Go through the data underneath and copy every line exactly.

────────

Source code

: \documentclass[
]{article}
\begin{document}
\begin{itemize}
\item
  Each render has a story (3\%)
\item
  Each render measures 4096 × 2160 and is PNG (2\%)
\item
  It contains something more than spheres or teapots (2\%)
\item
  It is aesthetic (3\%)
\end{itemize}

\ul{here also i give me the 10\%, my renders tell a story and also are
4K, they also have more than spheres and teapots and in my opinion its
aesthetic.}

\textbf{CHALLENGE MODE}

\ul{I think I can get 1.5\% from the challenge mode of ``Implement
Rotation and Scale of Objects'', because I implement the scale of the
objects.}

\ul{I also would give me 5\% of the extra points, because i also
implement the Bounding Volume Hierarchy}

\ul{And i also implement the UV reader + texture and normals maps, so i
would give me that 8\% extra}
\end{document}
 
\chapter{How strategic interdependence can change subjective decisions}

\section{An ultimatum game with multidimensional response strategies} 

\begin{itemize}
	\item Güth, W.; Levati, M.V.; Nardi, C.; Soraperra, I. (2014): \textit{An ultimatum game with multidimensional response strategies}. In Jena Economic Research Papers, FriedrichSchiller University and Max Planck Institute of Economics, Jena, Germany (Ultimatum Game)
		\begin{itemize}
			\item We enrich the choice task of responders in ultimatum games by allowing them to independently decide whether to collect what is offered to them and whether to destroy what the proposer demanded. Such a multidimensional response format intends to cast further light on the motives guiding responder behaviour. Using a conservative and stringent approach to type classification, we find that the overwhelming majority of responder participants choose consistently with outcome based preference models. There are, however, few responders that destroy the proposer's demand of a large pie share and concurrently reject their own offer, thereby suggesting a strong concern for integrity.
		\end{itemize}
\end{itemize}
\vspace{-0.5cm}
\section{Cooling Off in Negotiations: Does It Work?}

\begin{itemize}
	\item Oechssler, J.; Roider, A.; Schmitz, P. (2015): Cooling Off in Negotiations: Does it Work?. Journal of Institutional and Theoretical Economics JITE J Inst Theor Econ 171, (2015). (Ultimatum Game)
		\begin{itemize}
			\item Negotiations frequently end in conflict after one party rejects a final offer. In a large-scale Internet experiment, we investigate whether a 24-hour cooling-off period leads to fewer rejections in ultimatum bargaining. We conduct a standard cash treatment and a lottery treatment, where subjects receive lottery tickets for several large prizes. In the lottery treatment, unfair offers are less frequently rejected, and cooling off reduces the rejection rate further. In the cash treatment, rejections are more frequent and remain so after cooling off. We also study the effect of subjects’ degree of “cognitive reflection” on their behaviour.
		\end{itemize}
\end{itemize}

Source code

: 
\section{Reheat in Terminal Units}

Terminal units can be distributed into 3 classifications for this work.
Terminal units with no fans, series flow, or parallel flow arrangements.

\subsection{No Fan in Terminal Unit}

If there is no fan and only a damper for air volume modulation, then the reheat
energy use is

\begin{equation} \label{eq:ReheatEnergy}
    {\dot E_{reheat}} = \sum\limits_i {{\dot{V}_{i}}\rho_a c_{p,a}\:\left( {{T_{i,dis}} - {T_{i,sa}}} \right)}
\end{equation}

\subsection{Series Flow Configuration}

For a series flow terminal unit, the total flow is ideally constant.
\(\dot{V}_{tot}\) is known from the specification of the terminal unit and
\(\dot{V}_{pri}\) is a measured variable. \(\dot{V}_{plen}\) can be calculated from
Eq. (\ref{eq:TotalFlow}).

────────

**Result for this exercise:**
Source code

: \documentclass[
]{article}
\begin{document}
\begin{itemize}
\item
  Each render has a story (3\%)
\item
  Each render measures 4096 × 2160 and is PNG (2\%)
\item
  It contains something more than spheres or teapots (2\%)
\item
  It is aesthetic (3\%)
\end{itemize}

\ul{here also i give me the 10\%, my renders tell a story and also are
4K, they also have more than spheres and teapots and in my opinion its
aesthetic.}

\textbf{CHALLENGE MODE}

\ul{I think I can get 1.5\% from the challenge mode of ``Implement
Rotation and Scale of Objects'', because I implement the scale of the
objects.}

\ul{I also would give me 5\% of the extra points, because i also
implement the Bounding Volume Hierarchy}

\ul{And i also implement the UV reader + texture and normals maps, so i
would give me that 8\% extra}
\end{document}
 
\chapter{How strategic interdependence can change subjective decisions}

\section{An ultimatum game with multidimensional response strategies} 

\begin{itemize}
	\item Güth, W.; Levati, M.V.; Nardi, C.; Soraperra, I. (2014): \textit{An ultimatum game with multidimensional response strategies}. In Jena Economic Research Papers, FriedrichSchiller University and Max Planck Institute of Economics, Jena, Germany (Ultimatum Game)
		\begin{itemize}
			\item We enrich the choice task of responders in ultimatum games by allowing them to independently decide whether to collect what is offered to them and whether to destroy what the proposer demanded. Such a multidimensional response format intends to cast further light on the motives guiding responder behaviour. Using a conservative and stringent approach to type classification, we find that the overwhelming majority of responder participants choose consistently with outcome based preference models. There are, however, few responders that destroy the proposer's demand of a large pie share and concurrently reject their own offer, thereby suggesting a strong concern for integrity.
		\end{itemize}
\end{itemize}
\vspace{-0.5cm}
\section{Cooling Off in Negotiations: Does It Work?}

\begin{itemize}
	\item Oechssler, J.; Roider, A.; Schmitz, P. (2015): Cooling Off in Negotiations: Does it Work?. Journal of Institutional and Theoretical Economics JITE J Inst Theor Econ 171, (2015). (Ultimatum Game)
		\begin{itemize}
			\item Negotiations frequently end in conflict after one party rejects a final offer. In a large-scale Internet experiment, we investigate whether a 24-hour cooling-off period leads to fewer rejections in ultimatum bargaining. We conduct a standard cash treatment and a lottery treatment, where subjects receive lottery tickets for several large prizes. In the lottery treatment, unfair offers are less frequently rejected, and cooling off reduces the rejection rate further. In the cash treatment, rejections are more frequent and remain so after cooling off. We also study the effect of subjects’ degree of “cognitive reflection” on their behaviour.
		\end{itemize}
\end{itemize}

Source code

: 
\section{Reheat in Terminal Units}

Terminal units can be distributed into 3 classifications for this work.
Terminal units with no fans, series flow, or parallel flow arrangements.

\subsection{No Fan in Terminal Unit}

If there is no fan and only a damper for air volume modulation, then the reheat
energy use is

\begin{equation} \label{eq:ReheatEnergy}
    {\dot E_{reheat}} = \sum\limits_i {{\dot{V}_{i}}\rho_a c_{p,a}\:\left( {{T_{i,dis}} - {T_{i,sa}}} \right)}
\end{equation}

\subsection{Series Flow Configuration}

For a series flow terminal unit, the total flow is ideally constant.
\(\dot{V}_{tot}\) is known from the specification of the terminal unit and
\(\dot{V}_{pri}\) is a measured variable. \(\dot{V}_{plen}\) can be calculated from
Eq. (\ref{eq:TotalFlow}).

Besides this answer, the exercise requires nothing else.